While I was at it I finished off the notes that I’d started yesterday for the next radio programme and I’ll dictate them before I go to bed. if I complete the programme tomorrow I can actually have a day off on Sunday – the first time for ages – but I do have some fruit buns to make.

The estate agent turned up this afternoon too. He came “to value the apartment”, apparently. I did ask if the owner was planning on selling it because I have a cunning plan, but apparently not. “It’s being valued for his personal reasons and he has no intention of selling it”.

As regular readers of this rubbish will recall, there are at least two prices for every property on sale in France. The first price is the price that it is advertised and which is aimed at British people and Parisians. The second price is the realistic price that the owner will sell it to a local person and it’s usually much less than the first price, especially if you can stump up the cash.

Following that, I carried on updating the notes from last Autumn. I’ve done all of those that relate to the hospital and I’m now sitting in the Place Gamelin in Montréal making the most of the last of the Canadian sunshine and the really beautiful autumn colours on the trees.

Montréal, and Canada in particular, is really beautiful in the autumn and I really miss my annual visits to pay homage to the land of my Grandmother. I’m hoping that one of these days my cousin Sandra will come over from Ottawa and bring some autumn with her.

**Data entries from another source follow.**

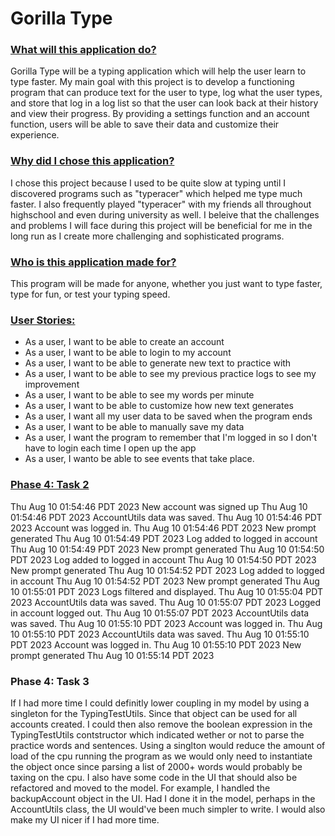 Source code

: # Gorilla Type

### <ins>What will this application do?<ins>
Gorilla Type will be a typing application which will help the user learn to type faster. My main goal with this project
is to develop a functioning program that can produce text for the user to type, log what the user types, and store that
log in a log list so that the user can look back at their history and view their progress. By providing a settings
function and an account function, users will be able to save their data and customize their experience.

### <ins>Why did I chose this application?<ins>
I chose this project because I used to be quite slow at typing until I discovered programs such as "typeracer" which 
helped me type much faster. I also frequently played "typeracer" with my friends all throughout
highschool and even during university as well. I beleive that the challenges and problems I will face during this
project will be beneficial for me in the long run as I create more challenging and sophisticated programs.

### <ins>Who is this application made for?<ins>
This program will be made for anyone, whether you just want to type faster, type for fun, or test your typing speed.

### <ins>User Stories:<ins>
- As a user, I want to be able to create an account
- As a user, I want to be able to login to my account
- As a user, I want to be able to generate new text to practice with
- As a user, I want to be able to see my previous practice logs to see my improvement
- As a user, I want to be able to see my words per minute
- As a user, I want to be able to customize how new text generates
- As a user, I want all my user data to be saved when the program ends
- As a user, I want to be able to manually save my data
- As a user, I want the program to remember that I'm logged in so I don't have to login each time I open up the app
- As a user, I wanto be able to see events that take place.

### <ins>Phase 4: Task 2<ins>
Thu Aug 10 01:54:46 PDT 2023
New account was signed up
Thu Aug 10 01:54:46 PDT 2023
AccountUtils data was saved.
Thu Aug 10 01:54:46 PDT 2023
Account was logged in.
Thu Aug 10 01:54:46 PDT 2023
New prompt generated
Thu Aug 10 01:54:49 PDT 2023
Log added to logged in account
Thu Aug 10 01:54:49 PDT 2023
New prompt generated
Thu Aug 10 01:54:50 PDT 2023
Log added to logged in account
Thu Aug 10 01:54:50 PDT 2023
New prompt generated
Thu Aug 10 01:54:52 PDT 2023
Log added to logged in account
Thu Aug 10 01:54:52 PDT 2023
New prompt generated
Thu Aug 10 01:55:01 PDT 2023
Logs filtered and displayed.
Thu Aug 10 01:55:04 PDT 2023
AccountUtils data was saved.
Thu Aug 10 01:55:07 PDT 2023
Logged in account logged out.
Thu Aug 10 01:55:07 PDT 2023
AccountUtils data was saved.
Thu Aug 10 01:55:10 PDT 2023
Account was logged in.
Thu Aug 10 01:55:10 PDT 2023
AccountUtils data was saved.
Thu Aug 10 01:55:10 PDT 2023
Account was logged in.
Thu Aug 10 01:55:10 PDT 2023
New prompt generated
Thu Aug 10 01:55:14 PDT 2023

### Phase 4: Task 3
If I had more time I could definitly lower coupling in my model by using a singleton for the TypingTestUtils.
Since that object can be used for all accounts created. I could then also remove the boolean expression in the
TypingTestUtils contstructor which indicated wether or not to parse the practice words and sentences. Using a singlton
would reduce the amount of load of the cpu running the program as we would only need to instantiate the object once
since parsing a list of 2000+ words would probably be taxing on the cpu. I also have some code in the UI that should
also be refactored and moved to the model. For example, I handled the backupAccount object in the UI. Had I done it in
the model, perhaps in the AccountUtils class, the UI would've been much simpler to write. I would also make my UI nicer
if I had more time. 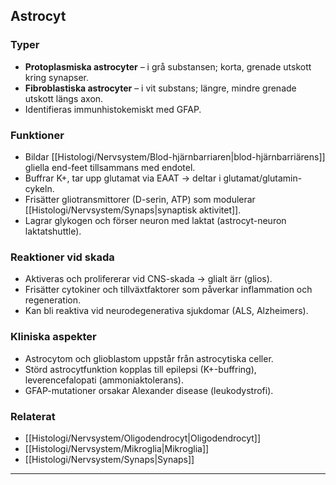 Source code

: ## Astrocyt

### Typer
- **Protoplasmiska astrocyter** – i grå substansen; korta, grenade utskott kring synapser.  
- **Fibroblastiska astrocyter** – i vit substans; längre, mindre grenade utskott längs axon.  
- Identifieras immunhistokemiskt med GFAP.

### Funktioner
- Bildar [[Histologi/Nervsystem/Blod-hjärnbarriaren|blod-hjärnbarriärens]] gliella end-feet tillsammans med endotel.  
- Buffrar K+, tar upp glutamat via EAAT → deltar i glutamat/glutamin-cykeln.  
- Frisätter gliotransmittorer (D-serin, ATP) som modulerar [[Histologi/Nervsystem/Synaps|synaptisk aktivitet]].  
- Lagrar glykogen och förser neuron med laktat (astrocyt-neuron laktatshuttle).

### Reaktioner vid skada
- Aktiveras och prolifererar vid CNS-skada → glialt ärr (glios).  
- Frisätter cytokiner och tillväxtfaktorer som påverkar inflammation och regeneration.  
- Kan bli reaktiva vid neurodegenerativa sjukdomar (ALS, Alzheimers).

### Kliniska aspekter
- Astrocytom och glioblastom uppstår från astrocytiska celler.  
- Störd astrocytfunktion kopplas till epilepsi (K+-buffring), leverencefalopati (ammoniaktolerans).  
- GFAP-mutationer orsakar Alexander disease (leukodystrofi).

### Relaterat
- [[Histologi/Nervsystem/Oligodendrocyt|Oligodendrocyt]]  
- [[Histologi/Nervsystem/Mikroglia|Mikroglia]]  
- [[Histologi/Nervsystem/Synaps|Synaps]]  

---

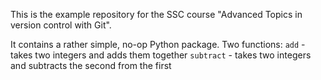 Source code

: This is the example repository for the SSC course "Advanced Topics in version control with Git".

It contains a rather simple, no-op Python package.
Two functions:
`add` - takes two integers and adds them together
`subtract` - takes two integers and subtracts the second from the first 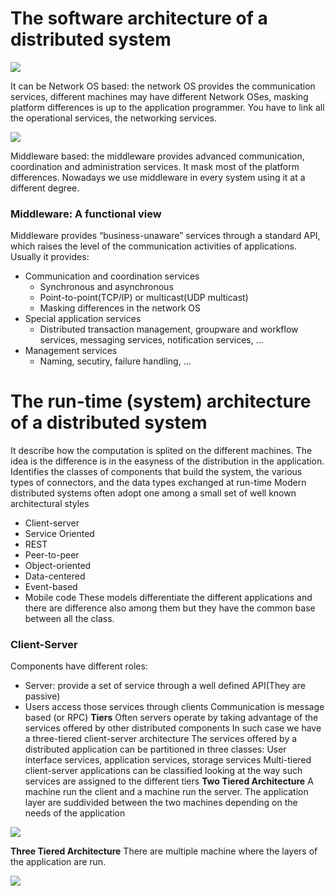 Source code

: # The software architecture of a distributed system

![](https://i.imgur.com/IhrlNGo.png)

It can be Network OS based: the network OS provides the communication services, different machines may have different Network OSes, masking platform differences is up to the application 
programmer. You have to link all the operational services, the networking services. 

![](https://i.imgur.com/tM52Q2i.png)

Middleware based: the middleware provides advanced communication, coordination and administration services. It mask most of the platform differences.
Nowadays we use middleware in every system using it at a different degree.
### Middleware: A functional view
Middleware provides “business-unaware” services through a standard API, which raises the level of the communication activities of applications. 
Usually it provides:
- Communication and coordination services
	-  Synchronous and asynchronous
	- Point-to-point(TCP/IP) or multicast(UDP multicast)
	- Masking differences in the network OS
- Special application services 
	- Distributed transaction management, groupware and workflow services, messaging services, notification services, ...
- Management services
	- Naming, secutiry, failure handling, ...
# The run-time (system) architecture of a distributed system
It describe how the computation is splited on the different machines. The idea is the difference is in the easyness of the distribution in the application. 
Identifies the classes of components that build the system, the various types of connectors, and the data types exchanged at run-time
Modern distributed systems often adopt one among a small set of well known architectural styles
- Client-server
- Service Oriented
- REST
- Peer-to-peer
- Object-oriented
- Data-centered
- Event-based
- Mobile code
These models differentiate the different applications and there are difference also among them but they have the common base between all the class.
### Client-Server
Components have different roles:
- Server: provide a set of service through a well defined API(They are passive)
- Users access those services through clients
Communication is message based (or RPC)
**Tiers**
Often servers operate by taking advantage of the services offered by other distributed components
In such case we have a three-tiered client-server architecture
The services offered by a distributed application can be partitioned in three classes: User interface services, application services, storage services
Multi-tiered client-server applications can be classified looking at the way such services are assigned to the different tiers
__Two Tiered Architecture__
A machine run the client and a machine run the server.  The application layer are suddivided between the two machines depending on the needs of the application

![](https://i.imgur.com/w22mWVj.png)

__Three Tiered Architecture__
There are multiple machine where the layers of the application are run.

![](https://i.imgur.com/OrRH8B2.png)


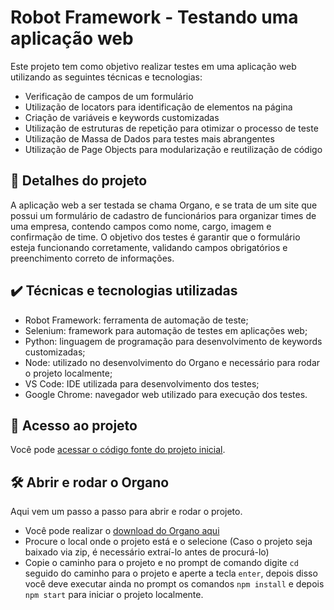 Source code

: # Robot Framework - Testando uma aplicação web

Este projeto tem como objetivo realizar testes em uma aplicação web utilizando as seguintes técnicas e tecnologias:

- Verificação de campos de um formulário
- Utilização de locators para identificação de elementos na página
- Criação de variáveis e keywords customizadas
- Utilização de estruturas de repetição para otimizar o processo de teste
- Utilização de Massa de Dados para testes mais abrangentes
- Utilização de Page Objects para modularização e reutilização de código

## 🧪 Detalhes do projeto

A aplicação web a ser testada se chama Organo, e se trata de um site que possui um formulário de cadastro de funcionários para organizar times de uma empresa, contendo campos como nome, cargo, imagem e confirmação de time. O objetivo dos testes é garantir que o formulário esteja funcionando corretamente, validando campos obrigatórios e preenchimento correto de informações.

## ✔️ Técnicas e tecnologias utilizadas

- Robot Framework: ferramenta de automação de teste;
- Selenium: framework para automação de testes em aplicações web;
- Python: linguagem de programação para desenvolvimento de keywords customizadas;
- Node: utilizado no desenvolvimento do Organo e necessário para rodar o projeto localmente;
- VS Code: IDE utilizada para desenvolvimento dos testes;
- Google Chrome: navegador web utilizado para execução dos testes.

## 📁 Acesso ao projeto

Você pode [acessar o código fonte do projeto inicial](https://github.com/CarowlCarvalho/projeto-curso-robot/blob/main/primeiro_teste.robot).

## 🛠️ Abrir e rodar o Organo

Aqui vem um passo a passo para abrir e rodar o projeto.

- Você pode realizar o [download do Organo aqui](https://github.com/bugan/robot-framework-organo/archive/refs/heads/main.zip)
- Procure o local onde o projeto está e o selecione (Caso o projeto seja baixado via zip, é necessário extraí-lo antes de procurá-lo)
- Copie o caminho para o projeto e  no prompt de comando digite `cd` seguido do caminho para o projeto e aperte a tecla `enter`, depois disso você deve executar ainda no prompt os comandos `npm install` e depois `npm start` para iniciar o projeto localmente.
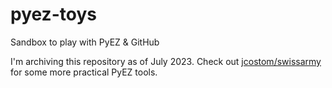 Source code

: # pyez-toys
Sandbox to play with PyEZ & GitHub

I'm archiving this repository as of July 2023. Check out [jcostom/swissarmy](https://github.com/jcostom/swissarmy) for some more practical PyEZ tools.  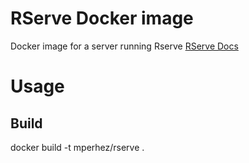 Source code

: # RServe Docker image

Docker image for a server running Rserve [RServe Docs](https://cran.r-project.org/web/packages/Rserve/Rserve.pdf)

# Usage

## Build

docker build -t mperhez/rserve .
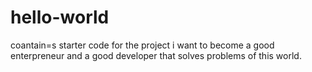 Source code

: # hello-world
coantain=s starter code for the project
i want to become a good enterpreneur and a good developer that solves problems of this world.
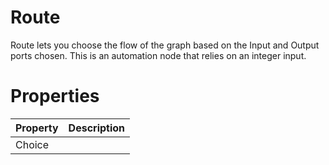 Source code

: # Route



Route lets you choose the flow of the graph based on the Input and Output ports chosen. This is an automation node that relies on an integer input.



# Properties


| Property | Description| 
| -------- | -----------|
| Choice |  |





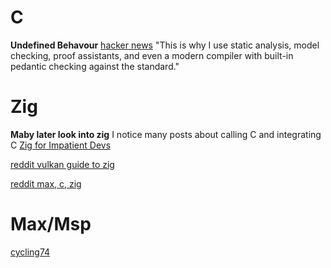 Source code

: # C
**Undefined Behavour**
[hacker news](https://news.ycombinator.com/item?id=37541685)
"This is why I use static analysis, model checking, proof assistants, and even a modern compiler with built-in pedantic checking against the standard."


# Zig
**Maby later look into zig**
I notice many posts about calling C and integrating C
[Zig for Impatient Devs](https://www.youtube.com/watch?v=5I4ZkmMS4-0)

[reddit vulkan guide to zig](https://www.reddit.com/r/Zig/comments/18lajgo/vulkan_guide_in_zig/)

[reddit max, c, zig](https://www.reddit.com/r/Zig/comments/13xjt8h/zig_as_a_tool_to_generate_c_based_audio_coding/)


# Max/Msp
[cycling74](https://cycling74.com/) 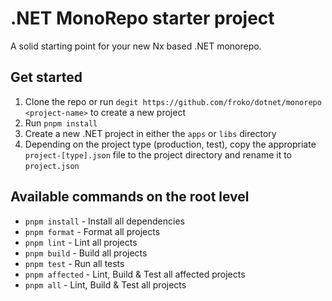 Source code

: # .NET MonoRepo starter project

A solid starting point for your new Nx based .NET monorepo.

## Get started

1. Clone the repo or run `degit https://github.com/froko/dotnet/monorepo <project-name>` to create a new project
2. Run `pnpm install`
3. Create a new .NET project in either the `apps` or `libs` directory
4. Depending on the project type (production, test), copy the appropriate `project-[type].json` file to the project directory and rename it to `project.json`

## Available commands on the root level

- `pnpm install` - Install all dependencies
- `pnpm format` - Format all projects
- `pnpm lint` - Lint all projects
- `pnpm build` - Build all projects
- `pnpm test` - Run all tests
- `pnpm affected` - Lint, Build & Test all affected projects
- `pnpm all` - Lint, Build & Test all projects
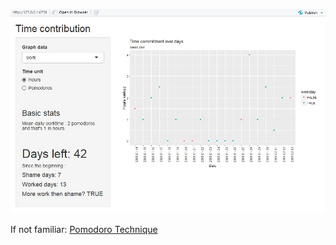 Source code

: ![See](screen.jpg)

If not familiar: [Pomodoro Technique](https://en.wikipedia.org/wiki/Pomodoro_Technique) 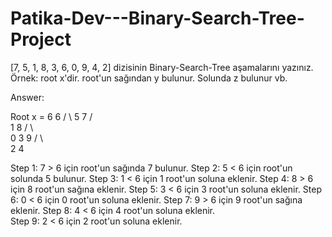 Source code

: # Patika-Dev---Binary-Search-Tree-Project

[7, 5, 1, 8, 3, 6, 0, 9, 4, 2] dizisinin Binary-Search-Tree aşamalarını yazınız.
Örnek: root x'dir. root'un sağından y bulunur. Solunda z bulunur vb.

Answer: 

Root x = 6
                             6
                           /   \ 
                          5     7
                        /         \
                       1           8
                     /   \           \
                    0     3           9
                        /   \      
                       2     4    
                                
Step 1:     7 > 6 için root'un sağında 7 bulunur.
Step 2:     5 < 6 için root'un solunda 5 bulunur.
Step 3:     1 < 6 için 1 root'un soluna eklenir.
Step 4:     8 > 6 için 8 root'un sağına eklenir.
Step 5:     3 < 6 için 3 root'un soluna eklenir.
Step 6:     0 < 6 için 0 root'un soluna eklenir.
Step 7:     9 > 6 için 9 root'un sağına eklenir.
Step 8:     4 < 6 için 4 root'un soluna eklenir.                        
Step 9:     2 < 6 için 2 root'un soluna eklenir.                         
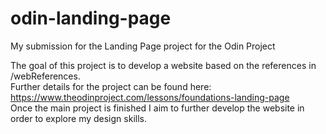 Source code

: # odin-landing-page
My submission for the Landing Page project for the Odin Project

The goal of this project is to develop a website based on the references in /webReferences. <br>
Further details for the project can be found here: https://www.theodinproject.com/lessons/foundations-landing-page <br>
Once the main project is finished I aim to further develop the website in order to explore my design skills.

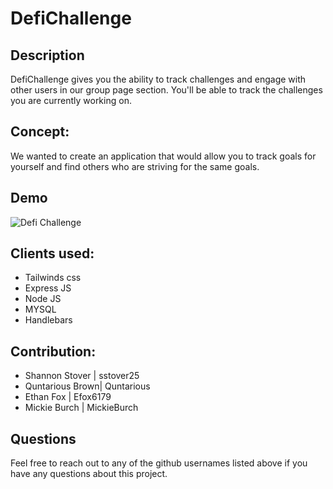 # DefiChallenge


## Description 

DefiChallenge gives you the ability to track challenges and engage with other users in our group page section. You'll be able to track the challenges you are currently working on. 


## Concept:
We wanted to create an application that would allow you to track goals for yourself and find others who are striving for the same goals. 


## Demo

![Defi Challenge](https://user-images.githubusercontent.com/93951895/162091697-fad7287d-1736-457c-a6e2-fdf7fa9ae81d.png)

## Clients used:
- Tailwinds css
- Express JS
- Node JS
- MYSQL
- Handlebars


## Contribution:

- Shannon Stover | sstover25 
- Quntarious Brown| Quntarious 
- Ethan Fox | Efox6179
- Mickie Burch | MickieBurch 

## Questions
Feel free to reach out to any of the github usernames listed above if you have any questions about this project. 

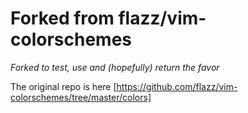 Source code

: # Forked from flazz/vim-colorschemes

*Forked to test, use and (hopefully) return the favor*

The original repo is here [https://github.com/flazz/vim-colorschemes/tree/master/colors]
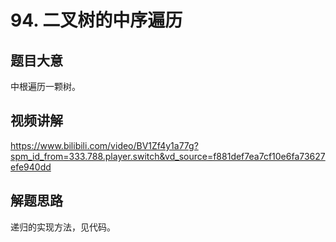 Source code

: # 94. 二叉树的中序遍历

## 题目大意
中根遍历一颗树。

## 视频讲解
https://www.bilibili.com/video/BV1Zf4y1a77g?spm_id_from=333.788.player.switch&vd_source=f881def7ea7cf10e6fa73627efe940dd

## 解题思路
递归的实现方法，见代码。

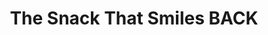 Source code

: ---
pid: CH874
title: The Snack That Smiles BACK
location_transcription: 
zipcode: '19607'
outside_phl: 'Reading PA '
neighborhood: 
age: '17'
age_range: 13-19
instagram: 
image_file_name: CH_874.jpg
proposal_transcription: 
topic: Food
topic_summary: '0'
type: Other No Form
keywords_other: 
credit: Diana Blatt
image_labels: 
twitter: 
facebook: 
permalink: "/monuments/ch874/"
layout: item-page
--- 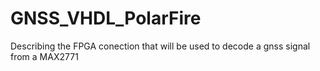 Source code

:# GNSS_VHDL_PolarFire
 Describing the FPGA conection that will be used to decode a gnss signal from a MAX2771
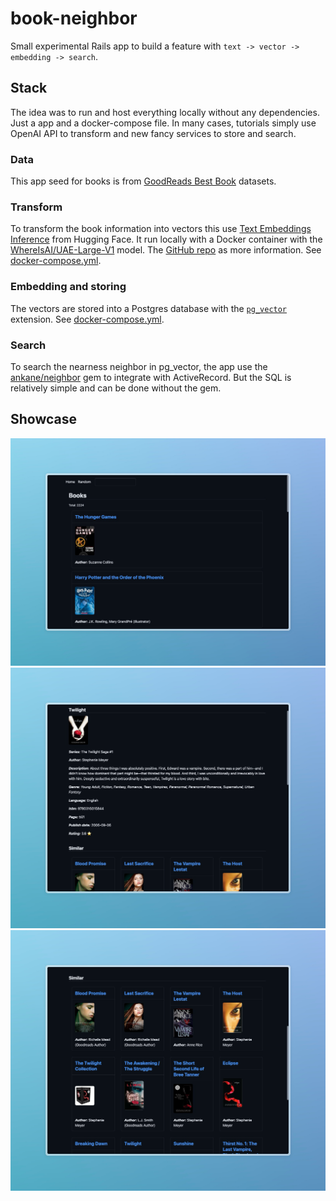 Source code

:# book-neighbor

Small experimental Rails app to build a feature with `text -> vector -> embedding -> search`.

## Stack

The idea was to run and host everything locally without any dependencies. Just a app and a docker-compose file.
In many cases, tutorials simply use OpenAI API to transform and new fancy services to store and search.

### Data

This app seed for books is from [GoodReads Best Book](https://www.kaggle.com/datasets/thedevastator/comprehensive-overview-of-52478-goodreads-best-b?resource=download) datasets.

### Transform

To transform the book information into vectors this use [Text Embeddings Inference](https://huggingface.co/docs/text-embeddings-inference/index.html) from Hugging Face.
It run locally with a Docker container with the [WhereIsAI/UAE-Large-V1](https://huggingface.co/WhereIsAI/UAE-Large-V1) model. The [GitHub repo](https://github.com/huggingface/text-embeddings-inference) as more information.
See [docker-compose.yml](./docker-compose.yml).

### Embedding and storing

The vectors are stored into a Postgres database with the [`pg_vector`](https://github.com/pgvector/pgvector) extension.
See [docker-compose.yml](./docker-compose.yml).

### Search

To search the nearness neighbor in pg_vector, the app use the [ankane/neighbor](https://github.com/ankane/neighbor) gem
to integrate with ActiveRecord. But the SQL is relatively simple and can be done without the gem.

## Showcase

![](./docs/1.png)
![](./docs/2.png)
![](./docs/3.png)
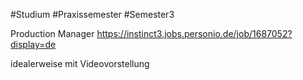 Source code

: #Studium #Praxissemester #Semester3 

Production Manager
https://instinct3.jobs.personio.de/job/1687052?display=de

idealerweise mit Videovorstellung
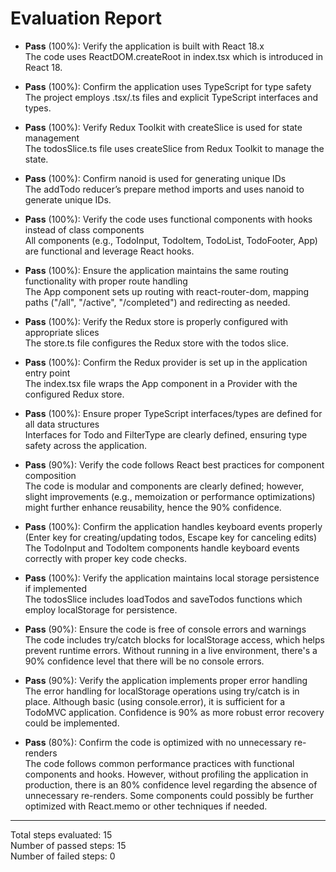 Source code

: # Evaluation Report

- **Pass** (100%): Verify the application is built with React 18.x  
  The code uses ReactDOM.createRoot in index.tsx which is introduced in React 18.

- **Pass** (100%): Confirm the application uses TypeScript for type safety  
  The project employs .tsx/.ts files and explicit TypeScript interfaces and types.

- **Pass** (100%): Verify Redux Toolkit with createSlice is used for state management  
  The todosSlice.ts file uses createSlice from Redux Toolkit to manage the state.

- **Pass** (100%): Confirm nanoid is used for generating unique IDs  
  The addTodo reducer’s prepare method imports and uses nanoid to generate unique IDs.

- **Pass** (100%): Verify the code uses functional components with hooks instead of class components  
  All components (e.g., TodoInput, TodoItem, TodoList, TodoFooter, App) are functional and leverage React hooks.

- **Pass** (100%): Ensure the application maintains the same routing functionality with proper route handling  
  The App component sets up routing with react-router-dom, mapping paths ("/all", "/active", "/completed") and redirecting as needed.

- **Pass** (100%): Verify the Redux store is properly configured with appropriate slices  
  The store.ts file configures the Redux store with the todos slice.

- **Pass** (100%): Confirm the Redux provider is set up in the application entry point  
  The index.tsx file wraps the App component in a Provider with the configured Redux store.

- **Pass** (100%): Ensure proper TypeScript interfaces/types are defined for all data structures  
  Interfaces for Todo and FilterType are clearly defined, ensuring type safety across the application.

- **Pass** (90%): Verify the code follows React best practices for component composition  
  The code is modular and components are clearly defined; however, slight improvements (e.g., memoization or performance optimizations) might further enhance reusability, hence the 90% confidence.

- **Pass** (100%): Confirm the application handles keyboard events properly (Enter key for creating/updating todos, Escape key for canceling edits)  
  The TodoInput and TodoItem components handle keyboard events correctly with proper key code checks.

- **Pass** (100%): Verify the application maintains local storage persistence if implemented  
  The todosSlice includes loadTodos and saveTodos functions which employ localStorage for persistence.

- **Pass** (90%): Ensure the code is free of console errors and warnings  
  The code includes try/catch blocks for localStorage access, which helps prevent runtime errors. Without running in a live environment, there's a 90% confidence level that there will be no console errors.

- **Pass** (90%): Verify the application implements proper error handling  
  The error handling for localStorage operations using try/catch is in place. Although basic (using console.error), it is sufficient for a TodoMVC application. Confidence is 90% as more robust error recovery could be implemented.

- **Pass** (80%): Confirm the code is optimized with no unnecessary re-renders  
  The code follows common performance practices with functional components and hooks. However, without profiling the application in production, there is an 80% confidence level regarding the absence of unnecessary re-renders. Some components could possibly be further optimized with React.memo or other techniques if needed.

---

Total steps evaluated: 15  
Number of passed steps: 15  
Number of failed steps: 0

It’s all well and good that I’m pressing on, especially as I’ll have much more time on my hands following the death yesterday of one of the largest social networks.

We always suspected that this “it’s free and it always will be” was a load of nonsense and so it has proved. Now, you have to automatically agree to have your personal information sold off to anyone and everyone, or else pay to opt out.

So if anyone wants to chat to me from now on, you’ll have to use the Social network that works with reference to the telephone system.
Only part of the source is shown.